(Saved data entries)
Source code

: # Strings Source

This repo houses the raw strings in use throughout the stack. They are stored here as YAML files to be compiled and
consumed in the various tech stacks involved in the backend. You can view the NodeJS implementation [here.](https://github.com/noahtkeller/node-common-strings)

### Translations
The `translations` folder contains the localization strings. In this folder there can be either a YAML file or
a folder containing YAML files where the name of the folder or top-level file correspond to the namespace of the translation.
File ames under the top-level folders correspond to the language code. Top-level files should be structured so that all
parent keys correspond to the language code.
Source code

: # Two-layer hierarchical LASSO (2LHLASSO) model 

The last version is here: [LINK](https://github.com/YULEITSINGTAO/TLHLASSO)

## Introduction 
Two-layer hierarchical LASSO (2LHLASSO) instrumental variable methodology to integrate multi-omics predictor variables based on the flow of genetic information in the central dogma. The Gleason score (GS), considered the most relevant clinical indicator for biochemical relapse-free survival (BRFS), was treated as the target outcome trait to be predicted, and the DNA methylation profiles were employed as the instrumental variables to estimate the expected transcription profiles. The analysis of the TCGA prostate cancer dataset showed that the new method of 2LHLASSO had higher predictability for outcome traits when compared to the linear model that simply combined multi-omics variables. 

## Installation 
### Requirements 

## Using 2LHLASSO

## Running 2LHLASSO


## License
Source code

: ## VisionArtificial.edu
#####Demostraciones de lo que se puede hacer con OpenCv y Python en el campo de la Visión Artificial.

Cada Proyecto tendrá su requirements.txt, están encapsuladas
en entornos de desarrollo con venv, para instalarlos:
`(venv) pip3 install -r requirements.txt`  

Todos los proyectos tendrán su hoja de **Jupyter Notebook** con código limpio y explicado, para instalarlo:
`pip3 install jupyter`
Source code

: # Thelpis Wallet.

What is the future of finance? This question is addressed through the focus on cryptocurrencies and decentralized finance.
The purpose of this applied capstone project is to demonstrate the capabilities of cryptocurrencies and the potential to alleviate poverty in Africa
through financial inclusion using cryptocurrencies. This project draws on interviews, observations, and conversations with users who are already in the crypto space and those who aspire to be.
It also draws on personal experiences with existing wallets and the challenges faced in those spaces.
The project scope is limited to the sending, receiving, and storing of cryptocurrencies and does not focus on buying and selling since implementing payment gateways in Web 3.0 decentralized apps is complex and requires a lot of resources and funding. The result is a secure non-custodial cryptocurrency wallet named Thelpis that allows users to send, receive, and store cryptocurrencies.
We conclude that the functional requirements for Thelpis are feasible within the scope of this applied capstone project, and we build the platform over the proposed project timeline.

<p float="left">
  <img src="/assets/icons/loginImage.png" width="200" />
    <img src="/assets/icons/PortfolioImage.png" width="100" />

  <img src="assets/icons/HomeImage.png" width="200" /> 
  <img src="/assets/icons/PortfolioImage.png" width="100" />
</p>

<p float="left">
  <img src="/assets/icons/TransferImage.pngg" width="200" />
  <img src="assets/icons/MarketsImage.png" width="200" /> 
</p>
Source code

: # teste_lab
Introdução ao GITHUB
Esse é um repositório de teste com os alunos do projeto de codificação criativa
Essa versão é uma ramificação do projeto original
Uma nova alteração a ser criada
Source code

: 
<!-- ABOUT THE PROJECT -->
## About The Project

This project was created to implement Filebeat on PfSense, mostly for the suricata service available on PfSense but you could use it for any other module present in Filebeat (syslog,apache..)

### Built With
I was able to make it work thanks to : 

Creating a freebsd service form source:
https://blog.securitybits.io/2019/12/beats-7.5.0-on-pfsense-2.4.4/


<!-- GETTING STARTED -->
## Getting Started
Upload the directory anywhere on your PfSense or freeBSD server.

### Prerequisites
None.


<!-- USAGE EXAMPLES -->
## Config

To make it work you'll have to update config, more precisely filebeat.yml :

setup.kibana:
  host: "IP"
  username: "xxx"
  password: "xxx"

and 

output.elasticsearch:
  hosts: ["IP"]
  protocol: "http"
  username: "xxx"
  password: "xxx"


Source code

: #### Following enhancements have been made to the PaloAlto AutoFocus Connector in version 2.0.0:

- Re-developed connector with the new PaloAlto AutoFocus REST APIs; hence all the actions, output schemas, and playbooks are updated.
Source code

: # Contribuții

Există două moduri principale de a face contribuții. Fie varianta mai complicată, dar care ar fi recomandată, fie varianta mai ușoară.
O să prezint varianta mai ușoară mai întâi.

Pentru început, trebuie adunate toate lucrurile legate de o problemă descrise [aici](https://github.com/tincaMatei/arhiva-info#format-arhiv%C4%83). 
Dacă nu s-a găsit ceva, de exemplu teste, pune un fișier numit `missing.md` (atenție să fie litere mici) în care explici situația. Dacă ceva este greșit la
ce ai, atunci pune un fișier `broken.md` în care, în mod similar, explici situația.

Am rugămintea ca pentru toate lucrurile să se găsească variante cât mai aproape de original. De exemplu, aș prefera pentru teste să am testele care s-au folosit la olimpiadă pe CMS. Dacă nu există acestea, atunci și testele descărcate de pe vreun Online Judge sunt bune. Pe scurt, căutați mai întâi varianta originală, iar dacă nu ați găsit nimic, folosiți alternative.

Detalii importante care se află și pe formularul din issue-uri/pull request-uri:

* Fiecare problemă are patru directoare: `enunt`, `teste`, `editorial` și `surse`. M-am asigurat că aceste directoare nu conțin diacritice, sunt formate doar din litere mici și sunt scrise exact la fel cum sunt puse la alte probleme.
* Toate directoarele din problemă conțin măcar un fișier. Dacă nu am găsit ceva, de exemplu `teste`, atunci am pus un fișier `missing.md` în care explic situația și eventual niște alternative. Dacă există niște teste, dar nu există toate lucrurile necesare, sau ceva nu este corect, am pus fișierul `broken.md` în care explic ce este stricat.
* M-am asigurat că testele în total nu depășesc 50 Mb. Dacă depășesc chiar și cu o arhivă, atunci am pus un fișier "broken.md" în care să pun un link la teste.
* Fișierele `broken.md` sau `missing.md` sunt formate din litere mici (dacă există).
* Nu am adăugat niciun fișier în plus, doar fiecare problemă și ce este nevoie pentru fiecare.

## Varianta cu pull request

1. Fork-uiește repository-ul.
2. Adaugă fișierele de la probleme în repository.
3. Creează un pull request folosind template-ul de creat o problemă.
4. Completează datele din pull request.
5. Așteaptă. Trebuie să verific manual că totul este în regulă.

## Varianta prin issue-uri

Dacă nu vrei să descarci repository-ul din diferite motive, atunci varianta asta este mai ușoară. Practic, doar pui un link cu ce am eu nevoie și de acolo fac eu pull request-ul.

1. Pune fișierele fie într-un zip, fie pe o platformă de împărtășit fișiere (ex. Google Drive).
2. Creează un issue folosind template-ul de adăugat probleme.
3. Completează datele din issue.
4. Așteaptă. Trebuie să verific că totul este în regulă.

Assigned task:
Only the lines from the one with "## Varianta cu pull request" through the last line above should be restated, word for word.

Solution below:
## Varianta cu pull request

1. Fork-uiește repository-ul.
2. Adaugă fișierele de la probleme în repository.
3. Creează un pull request folosind template-ul de creat o problemă.
4. Completează datele din pull request.
5. Așteaptă. Trebuie să verific manual că totul este în regulă.

## Varianta prin issue-uri

Dacă nu vrei să descarci repository-ul din diferite motive, atunci varianta asta este mai ușoară. Practic, doar pui un link cu ce am eu nevoie și de acolo fac eu pull request-ul.

1. Pune fișierele fie într-un zip, fie pe o platformă de împărtășit fișiere (ex. Google Drive).
2. Creează un issue folosind template-ul de adăugat probleme.
3. Completează datele din issue.
4. Așteaptă. Trebuie să verific că totul este în regulă.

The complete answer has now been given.